Patrick Painter (born Patrick Lee Painter, April 27, 1954, Long Beach, California), is an Irish-American art dealer who runs Patrick Painter Inc., which includes two art galleries in Bergamot Station, Santa Monica, California; he also owns Patrick Painter Editions.

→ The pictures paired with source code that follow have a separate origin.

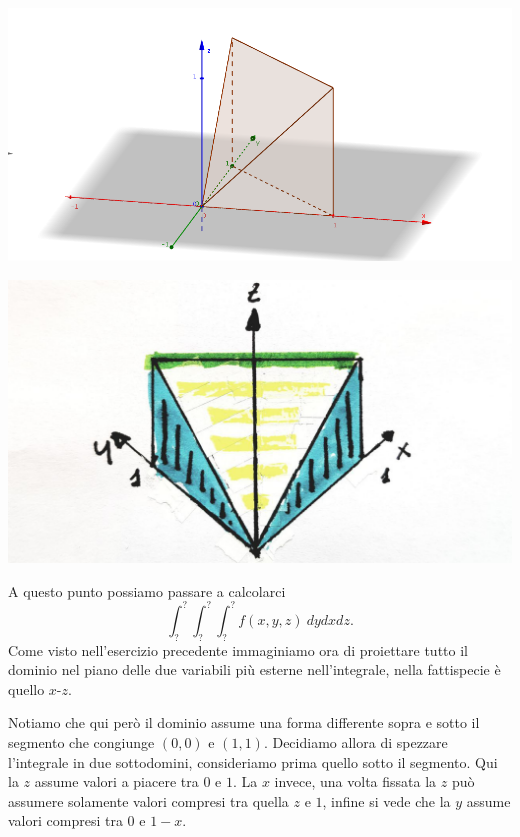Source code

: \documentclass[10pt]{article}
\theoremstyle{plain}
\theoremstyle{definition}
\begin{document}
\begin{minipage}{.5\textwidth}
\centering
\includegraphics[width=1.5\textwidth]{fig8.png}
\end{minipage}%
\begin{minipage}{.50\textwidth}
\centering
\includegraphics[width=1.4\textwidth]{fig9.jpg}
\end{minipage}
\newline
A questo punto possiamo passare a calcolarci 
$$ \int_?^?\int_?^?\int_?^?f(x,y,z)\ dy dx dz. $$
Come visto nell'esercizio precedente immaginiamo ora di proiettare tutto il dominio nel piano delle due variabili più esterne nell'integrale, nella fattispecie è quello $x$-$z$.
\newline
\begin{minipage}{.5\textwidth}
Notiamo che qui però il dominio assume una forma differente sopra e sotto il segmento che congiunge $(0,0)$ e $(1,1)$. Decidiamo allora di spezzare l'integrale in due sottodomini, consideriamo prima quello sotto il segmento. Qui la $z$ assume valori a piacere tra $0$ e $1$. La $x$ invece, una volta fissata la $z$ può assumere solamente valori compresi tra quella $z$ e $1$, infine si vede che la $y$ assume valori compresi tra $0$ e $1-x$.
\end{minipage}%
\end{document}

Painter was mentored by art dealer Leo Castelli and curator Walter Hopps. In 1991, he began Patrick Painter Editions in Vancouver, British Columbia, Canada and Hong Kong, with his first edition (of three) being two prints by Roy Arden. The next year, he made editions for Richard Prince, Larry Johnson, and Jeff Wall, among others. Since its inception, Patrick Painter Editions has made small editions of works by John Baldessari, Mike Kelley, Ed Ruscha, Paul McCarthy, Anish Kapoor, Peter Doig, Richard Hawkins, Glenn Brown, Andrea Zittel, Christopher Wool, Collier Schorr, Harmony Korine, Douglas Huebler, Felix Gonzalez-Torres, Art & Language and John Miller. Although Patrick Painter Editions was established in a depressed market, he managed to build his business upon the success he had turning editions. Fine art prints, or multiple editions, were looked down upon at the time by many critics and collectors; Painter created a unique approach to the market. In 1996, twenty galleries in several countries had shows of exclusively Patrick Painter Editions.

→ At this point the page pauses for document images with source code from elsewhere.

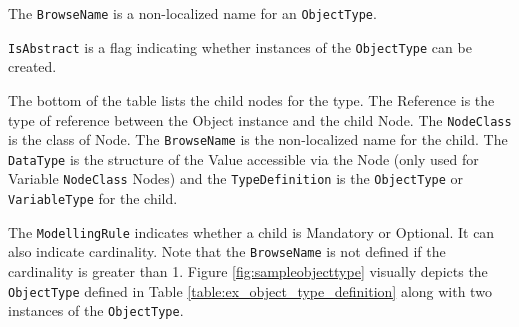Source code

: The \texttt{BrowseName} is a non-localized name for an \texttt{ObjectType}. 

\texttt{IsAbstract} is a flag indicating whether instances of the \texttt{ObjectType} can be created.

The bottom of the table lists the child nodes for the type. The Reference is the type of reference between the Object instance and the child Node. The \texttt{NodeClass} is the class of Node. The \texttt{BrowseName} is the non-localized name for the child. The \texttt{DataType} is the structure of the Value accessible via the Node (only used for Variable \texttt{NodeClass} Nodes) and the \texttt{TypeDefinition} is the \texttt{ObjectType} or \texttt{VariableType} for the child. 

The \texttt{ModellingRule} indicates whether a child is Mandatory or Optional. It can also indicate cardinality. Note that the \texttt{BrowseName} is not defined if the cardinality is greater than 1. Figure \ref{fig:sampleobjecttype} visually depicts the \texttt{ObjectType} defined in Table \ref{table:ex_object_type_definition} along with two instances of the \texttt{ObjectType}.


\FloatBarrier
\fi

Painter opened Patrick Painter Inc., an art gallery in Santa Monica, CA, in 1997 with the backing and support of Mike Kelley and Paul McCarthy, while continuing to maintain his fine art editions activities. Today, Patrick Painter Inc. represents and shows work by both new and established artists including David Onri Anderson, Stephan Balleux, Georg Baselitz, Tim Berresheim, Glenn Brown, André Butzer, Greg Colson, Liz Craft, Valie Export, Bernard Frize, Francesca Gabbiani, Chaz Guest, Salomón Huerta, Jörg Immendorff, Larry Johnson, Mike Kelley, Won Ju Lim, John Miller, John Newsom, Albert Oehlen, Philippe Pasqua, Max Presneill, Peter Saul, Mattias Schaufler, Christoph Schmidberger, Jim Shaw, Melanie Smith, Meyer Vaisman, Marnie Weber, Toby Ziegler, and Thomas Zipp, as well as the estate of Bas Jan Ader.